(Saved entries)
'''

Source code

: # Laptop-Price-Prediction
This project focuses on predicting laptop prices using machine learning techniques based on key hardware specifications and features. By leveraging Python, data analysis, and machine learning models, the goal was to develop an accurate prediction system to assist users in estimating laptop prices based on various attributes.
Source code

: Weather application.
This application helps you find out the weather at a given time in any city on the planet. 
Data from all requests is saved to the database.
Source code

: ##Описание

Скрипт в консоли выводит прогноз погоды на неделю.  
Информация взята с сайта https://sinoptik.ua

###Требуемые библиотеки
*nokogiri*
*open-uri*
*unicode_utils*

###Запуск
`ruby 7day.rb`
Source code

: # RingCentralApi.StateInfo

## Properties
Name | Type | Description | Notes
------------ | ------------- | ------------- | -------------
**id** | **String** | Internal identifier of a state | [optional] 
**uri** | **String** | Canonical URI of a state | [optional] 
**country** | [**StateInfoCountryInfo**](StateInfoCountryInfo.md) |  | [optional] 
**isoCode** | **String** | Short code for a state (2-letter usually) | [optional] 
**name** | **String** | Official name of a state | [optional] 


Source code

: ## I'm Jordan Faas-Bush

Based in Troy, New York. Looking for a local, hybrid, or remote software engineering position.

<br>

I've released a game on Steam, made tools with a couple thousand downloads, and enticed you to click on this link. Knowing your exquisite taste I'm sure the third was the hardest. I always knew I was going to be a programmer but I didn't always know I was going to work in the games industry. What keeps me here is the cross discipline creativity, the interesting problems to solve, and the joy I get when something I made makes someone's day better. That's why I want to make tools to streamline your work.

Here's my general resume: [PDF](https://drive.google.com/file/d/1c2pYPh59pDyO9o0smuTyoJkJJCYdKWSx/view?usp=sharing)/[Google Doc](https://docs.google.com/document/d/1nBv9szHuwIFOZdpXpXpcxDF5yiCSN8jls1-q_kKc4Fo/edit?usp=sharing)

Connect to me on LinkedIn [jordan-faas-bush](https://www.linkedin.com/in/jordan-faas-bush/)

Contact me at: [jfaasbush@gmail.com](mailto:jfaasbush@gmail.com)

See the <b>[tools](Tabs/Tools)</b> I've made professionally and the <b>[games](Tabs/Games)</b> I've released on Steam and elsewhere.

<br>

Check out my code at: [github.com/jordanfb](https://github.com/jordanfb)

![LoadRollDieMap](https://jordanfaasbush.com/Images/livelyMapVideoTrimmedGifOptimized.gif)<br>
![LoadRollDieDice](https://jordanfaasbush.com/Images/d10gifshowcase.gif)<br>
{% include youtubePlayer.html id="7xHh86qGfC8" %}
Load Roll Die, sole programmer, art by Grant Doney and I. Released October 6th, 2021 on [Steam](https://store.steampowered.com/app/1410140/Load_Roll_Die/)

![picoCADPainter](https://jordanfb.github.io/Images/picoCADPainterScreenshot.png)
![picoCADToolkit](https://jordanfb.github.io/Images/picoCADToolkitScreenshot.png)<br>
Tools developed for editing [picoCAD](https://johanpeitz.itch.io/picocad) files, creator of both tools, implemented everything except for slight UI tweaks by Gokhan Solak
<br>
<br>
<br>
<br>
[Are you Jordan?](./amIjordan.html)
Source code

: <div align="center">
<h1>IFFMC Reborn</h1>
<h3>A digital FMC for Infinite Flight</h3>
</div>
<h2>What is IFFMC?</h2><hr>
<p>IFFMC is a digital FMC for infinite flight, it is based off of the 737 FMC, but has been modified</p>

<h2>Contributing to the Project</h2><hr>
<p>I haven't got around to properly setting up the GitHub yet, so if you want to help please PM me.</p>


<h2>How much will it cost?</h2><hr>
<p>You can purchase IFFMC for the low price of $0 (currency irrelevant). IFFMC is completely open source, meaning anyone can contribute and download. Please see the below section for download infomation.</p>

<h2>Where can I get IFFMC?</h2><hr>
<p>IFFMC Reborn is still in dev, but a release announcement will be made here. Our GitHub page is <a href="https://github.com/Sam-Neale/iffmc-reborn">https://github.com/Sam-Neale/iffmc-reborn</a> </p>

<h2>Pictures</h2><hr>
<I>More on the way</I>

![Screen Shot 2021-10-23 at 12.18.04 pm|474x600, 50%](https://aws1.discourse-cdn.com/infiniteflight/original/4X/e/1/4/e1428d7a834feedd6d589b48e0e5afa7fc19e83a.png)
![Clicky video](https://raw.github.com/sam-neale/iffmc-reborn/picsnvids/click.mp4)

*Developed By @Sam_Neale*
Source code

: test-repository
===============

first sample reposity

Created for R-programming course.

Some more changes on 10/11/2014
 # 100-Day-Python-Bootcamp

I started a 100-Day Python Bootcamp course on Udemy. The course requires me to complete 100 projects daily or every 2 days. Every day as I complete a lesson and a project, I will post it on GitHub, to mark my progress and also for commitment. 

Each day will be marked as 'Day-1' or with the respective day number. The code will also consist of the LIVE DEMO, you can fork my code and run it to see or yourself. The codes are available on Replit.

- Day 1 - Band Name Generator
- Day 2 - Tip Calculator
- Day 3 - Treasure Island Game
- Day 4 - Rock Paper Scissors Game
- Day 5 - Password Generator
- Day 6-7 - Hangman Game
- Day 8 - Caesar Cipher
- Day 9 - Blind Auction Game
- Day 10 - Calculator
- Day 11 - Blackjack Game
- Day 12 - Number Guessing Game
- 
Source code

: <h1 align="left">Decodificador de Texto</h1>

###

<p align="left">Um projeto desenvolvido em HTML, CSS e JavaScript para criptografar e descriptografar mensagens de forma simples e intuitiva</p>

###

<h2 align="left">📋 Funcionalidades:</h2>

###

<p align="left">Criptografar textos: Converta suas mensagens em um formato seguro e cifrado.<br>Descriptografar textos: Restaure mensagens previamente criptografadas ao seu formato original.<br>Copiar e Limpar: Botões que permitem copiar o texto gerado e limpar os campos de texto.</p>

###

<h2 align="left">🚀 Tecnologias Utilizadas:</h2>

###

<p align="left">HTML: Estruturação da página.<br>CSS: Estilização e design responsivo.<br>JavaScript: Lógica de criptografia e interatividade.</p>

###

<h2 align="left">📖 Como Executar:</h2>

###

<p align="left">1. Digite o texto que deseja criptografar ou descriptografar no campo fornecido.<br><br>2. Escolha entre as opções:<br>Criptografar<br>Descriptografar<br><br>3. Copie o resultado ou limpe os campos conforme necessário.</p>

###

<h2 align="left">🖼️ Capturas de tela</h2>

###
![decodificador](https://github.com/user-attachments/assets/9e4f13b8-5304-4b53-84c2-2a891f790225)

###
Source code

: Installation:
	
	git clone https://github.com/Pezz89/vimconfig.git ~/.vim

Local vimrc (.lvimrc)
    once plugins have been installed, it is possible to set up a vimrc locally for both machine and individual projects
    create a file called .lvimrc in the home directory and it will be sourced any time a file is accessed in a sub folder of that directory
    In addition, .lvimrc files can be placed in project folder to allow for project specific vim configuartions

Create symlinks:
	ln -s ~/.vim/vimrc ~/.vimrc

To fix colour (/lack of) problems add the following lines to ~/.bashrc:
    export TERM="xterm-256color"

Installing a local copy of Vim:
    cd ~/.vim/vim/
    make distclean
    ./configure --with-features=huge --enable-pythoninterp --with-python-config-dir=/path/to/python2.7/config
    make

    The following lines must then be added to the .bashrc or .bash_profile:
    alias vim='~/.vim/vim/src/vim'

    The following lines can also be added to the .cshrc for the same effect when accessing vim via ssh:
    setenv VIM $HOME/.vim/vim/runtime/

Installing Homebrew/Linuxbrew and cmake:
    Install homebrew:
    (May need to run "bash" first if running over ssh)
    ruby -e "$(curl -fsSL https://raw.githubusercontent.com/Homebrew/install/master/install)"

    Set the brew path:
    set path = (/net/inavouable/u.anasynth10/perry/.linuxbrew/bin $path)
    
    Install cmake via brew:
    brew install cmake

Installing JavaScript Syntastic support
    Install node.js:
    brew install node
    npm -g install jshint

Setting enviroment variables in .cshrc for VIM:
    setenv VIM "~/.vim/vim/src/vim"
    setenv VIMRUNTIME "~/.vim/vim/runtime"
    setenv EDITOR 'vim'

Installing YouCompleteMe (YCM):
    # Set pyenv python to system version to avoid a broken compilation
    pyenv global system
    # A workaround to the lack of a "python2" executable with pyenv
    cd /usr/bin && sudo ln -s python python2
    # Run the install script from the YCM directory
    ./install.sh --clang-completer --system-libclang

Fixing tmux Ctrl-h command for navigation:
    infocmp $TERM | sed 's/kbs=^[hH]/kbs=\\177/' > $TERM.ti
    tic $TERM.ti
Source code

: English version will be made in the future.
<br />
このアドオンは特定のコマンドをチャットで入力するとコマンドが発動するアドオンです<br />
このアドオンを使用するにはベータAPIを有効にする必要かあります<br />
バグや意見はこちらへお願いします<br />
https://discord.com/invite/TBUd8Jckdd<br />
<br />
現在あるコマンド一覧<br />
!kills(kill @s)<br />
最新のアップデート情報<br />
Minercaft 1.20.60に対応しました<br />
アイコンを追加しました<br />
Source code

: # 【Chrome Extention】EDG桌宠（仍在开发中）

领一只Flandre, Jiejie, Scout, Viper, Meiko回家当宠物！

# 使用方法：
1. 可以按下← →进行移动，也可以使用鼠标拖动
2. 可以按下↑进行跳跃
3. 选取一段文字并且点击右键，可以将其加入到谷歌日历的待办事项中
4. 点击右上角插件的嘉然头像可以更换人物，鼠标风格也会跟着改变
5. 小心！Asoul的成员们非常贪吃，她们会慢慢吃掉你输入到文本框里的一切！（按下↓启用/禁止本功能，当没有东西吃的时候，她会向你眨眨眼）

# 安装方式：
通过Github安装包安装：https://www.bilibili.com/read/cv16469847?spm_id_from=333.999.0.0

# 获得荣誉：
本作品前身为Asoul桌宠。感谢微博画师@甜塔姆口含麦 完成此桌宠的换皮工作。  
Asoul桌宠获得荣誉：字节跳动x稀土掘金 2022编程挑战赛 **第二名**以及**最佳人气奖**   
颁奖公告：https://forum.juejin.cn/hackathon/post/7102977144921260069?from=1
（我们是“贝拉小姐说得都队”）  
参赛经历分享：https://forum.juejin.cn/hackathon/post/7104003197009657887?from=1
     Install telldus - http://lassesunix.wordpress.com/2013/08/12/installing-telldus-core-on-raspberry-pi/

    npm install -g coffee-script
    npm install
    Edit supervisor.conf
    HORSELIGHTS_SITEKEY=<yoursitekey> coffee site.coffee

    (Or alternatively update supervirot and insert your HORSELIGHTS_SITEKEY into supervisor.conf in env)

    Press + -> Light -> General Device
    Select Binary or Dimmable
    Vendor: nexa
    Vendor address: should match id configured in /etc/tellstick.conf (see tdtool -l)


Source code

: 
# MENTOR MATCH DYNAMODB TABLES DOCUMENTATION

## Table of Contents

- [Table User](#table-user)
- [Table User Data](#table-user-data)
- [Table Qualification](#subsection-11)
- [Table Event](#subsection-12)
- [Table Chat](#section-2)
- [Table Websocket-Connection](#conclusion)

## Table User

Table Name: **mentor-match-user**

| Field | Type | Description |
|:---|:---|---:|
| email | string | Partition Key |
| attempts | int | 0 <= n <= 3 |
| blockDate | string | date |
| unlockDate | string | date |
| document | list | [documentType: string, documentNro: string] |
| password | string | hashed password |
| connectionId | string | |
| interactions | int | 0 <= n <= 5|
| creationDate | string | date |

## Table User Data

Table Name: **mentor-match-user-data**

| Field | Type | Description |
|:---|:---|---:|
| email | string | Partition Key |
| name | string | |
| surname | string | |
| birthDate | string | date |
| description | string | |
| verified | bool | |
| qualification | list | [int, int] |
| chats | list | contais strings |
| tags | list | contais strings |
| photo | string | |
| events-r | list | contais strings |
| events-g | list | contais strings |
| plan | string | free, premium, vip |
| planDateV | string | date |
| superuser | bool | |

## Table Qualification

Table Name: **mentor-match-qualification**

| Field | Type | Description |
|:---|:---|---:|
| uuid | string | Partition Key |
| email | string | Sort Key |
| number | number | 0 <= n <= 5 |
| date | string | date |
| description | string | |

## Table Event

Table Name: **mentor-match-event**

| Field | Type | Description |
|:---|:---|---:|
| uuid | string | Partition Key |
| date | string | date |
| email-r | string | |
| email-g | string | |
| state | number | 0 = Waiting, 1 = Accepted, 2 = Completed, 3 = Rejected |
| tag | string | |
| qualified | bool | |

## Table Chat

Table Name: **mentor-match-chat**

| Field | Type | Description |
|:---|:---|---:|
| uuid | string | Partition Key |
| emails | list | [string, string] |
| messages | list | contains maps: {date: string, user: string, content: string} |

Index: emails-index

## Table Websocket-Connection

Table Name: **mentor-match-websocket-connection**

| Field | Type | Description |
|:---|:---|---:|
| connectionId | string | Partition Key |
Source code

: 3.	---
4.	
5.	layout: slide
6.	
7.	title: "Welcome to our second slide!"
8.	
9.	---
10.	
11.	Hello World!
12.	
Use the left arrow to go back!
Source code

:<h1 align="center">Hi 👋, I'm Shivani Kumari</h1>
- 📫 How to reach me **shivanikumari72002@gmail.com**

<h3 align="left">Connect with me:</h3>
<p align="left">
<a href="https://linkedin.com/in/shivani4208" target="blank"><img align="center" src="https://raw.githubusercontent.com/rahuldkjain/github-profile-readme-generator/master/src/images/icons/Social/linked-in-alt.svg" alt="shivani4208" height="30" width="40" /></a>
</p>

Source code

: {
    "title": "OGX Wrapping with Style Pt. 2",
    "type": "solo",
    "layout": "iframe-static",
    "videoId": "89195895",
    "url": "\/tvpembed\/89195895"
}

'''

# [What is required]
Please copy the lines in the records above between the one holding "tic $TERM.ti" and the one holding "参赛经历分享：https:/", inclusive, exactly and with no other line.

# [Solution to the exercise]
    tic $TERM.ti
Source code

: English version will be made in the future.
<br />
このアドオンは特定のコマンドをチャットで入力するとコマンドが発動するアドオンです<br />
このアドオンを使用するにはベータAPIを有効にする必要かあります<br />
バグや意見はこちらへお願いします<br />
https://discord.com/invite/TBUd8Jckdd<br />
<br />
現在あるコマンド一覧<br />
!kills(kill @s)<br />
最新のアップデート情報<br />
Minercaft 1.20.60に対応しました<br />
アイコンを追加しました<br />
Source code

: # 【Chrome Extention】EDG桌宠（仍在开发中）

领一只Flandre, Jiejie, Scout, Viper, Meiko回家当宠物！

# 使用方法：
1. 可以按下← →进行移动，也可以使用鼠标拖动
2. 可以按下↑进行跳跃
3. 选取一段文字并且点击右键，可以将其加入到谷歌日历的待办事项中
4. 点击右上角插件的嘉然头像可以更换人物，鼠标风格也会跟着改变
5. 小心！Asoul的成员们非常贪吃，她们会慢慢吃掉你输入到文本框里的一切！（按下↓启用/禁止本功能，当没有东西吃的时候，她会向你眨眨眼）

# 安装方式：
通过Github安装包安装：https://www.bilibili.com/read/cv16469847?spm_id_from=333.999.0.0

# 获得荣誉：
本作品前身为Asoul桌宠。感谢微博画师@甜塔姆口含麦 完成此桌宠的换皮工作。  
Asoul桌宠获得荣誉：字节跳动x稀土掘金 2022编程挑战赛 **第二名**以及**最佳人气奖**   
颁奖公告：https://forum.juejin.cn/hackathon/post/7102977144921260069?from=1
（我们是“贝拉小姐说得都队”）  
参赛经历分享：https://forum.juejin.cn/hackathon/post/7104003197009657887?from=1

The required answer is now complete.